(Task prompt) For this exercise, copy all the data exactly and include none of the pictures.

(Given information)
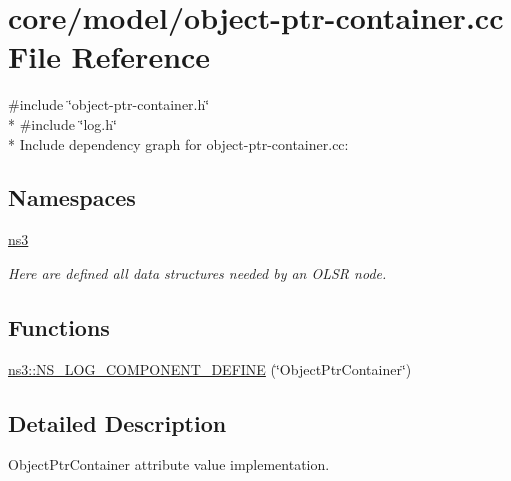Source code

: \hypertarget{object-ptr-container_8cc}{}\section{core/model/object-\/ptr-\/container.cc File Reference}
\label{object-ptr-container_8cc}
{\ttfamily \#include \char`\"{}object-\/ptr-\/container.\+h\char`\"{}}\\*
{\ttfamily \#include \char`\"{}log.\+h\char`\"{}}\\*
Include dependency graph for object-\/ptr-\/container.cc\+:
\subsection*{Namespaces}
\begin{DoxyCompactItemize}
\item 
 \hyperlink{namespacens3}{ns3}
\begin{DoxyCompactList}\small\item\em Here are defined all data structures needed by an O\+L\+SR node. \end{DoxyCompactList}\end{DoxyCompactItemize}
\subsection*{Functions}
\begin{DoxyCompactItemize}
\item 
\hyperlink{namespacens3_a908543d46ca2549e6e2354ccf889a3c8}{ns3\+::\+N\+S\+\_\+\+L\+O\+G\+\_\+\+C\+O\+M\+P\+O\+N\+E\+N\+T\+\_\+\+D\+E\+F\+I\+NE} (\char`\"{}Object\+Ptr\+Container\char`\"{})
\end{DoxyCompactItemize}


\subsection{Detailed Description}
Object\+Ptr\+Container attribute value implementation.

(Answer box)
Source code

: \hypertarget{object-ptr-container_8cc}{}\section{core/model/object-\/ptr-\/container.cc File Reference}
\label{object-ptr-container_8cc}
{\ttfamily \#include \char`\"{}object-\/ptr-\/container.\+h\char`\"{}}\\*
{\ttfamily \#include \char`\"{}log.\+h\char`\"{}}\\*
Include dependency graph for object-\/ptr-\/container.cc\+:
\subsection*{Namespaces}
\begin{DoxyCompactItemize}
\item 
 \hyperlink{namespacens3}{ns3}
\begin{DoxyCompactList}\small\item\em Here are defined all data structures needed by an O\+L\+SR node. \end{DoxyCompactList}\end{DoxyCompactItemize}
\subsection*{Functions}
\begin{DoxyCompactItemize}
\item 
\hyperlink{namespacens3_a908543d46ca2549e6e2354ccf889a3c8}{ns3\+::\+N\+S\+\_\+\+L\+O\+G\+\_\+\+C\+O\+M\+P\+O\+N\+E\+N\+T\+\_\+\+D\+E\+F\+I\+NE} (\char`\"{}Object\+Ptr\+Container\char`\"{})
\end{DoxyCompactItemize}


\subsection{Detailed Description}
Object\+Ptr\+Container attribute value implementation.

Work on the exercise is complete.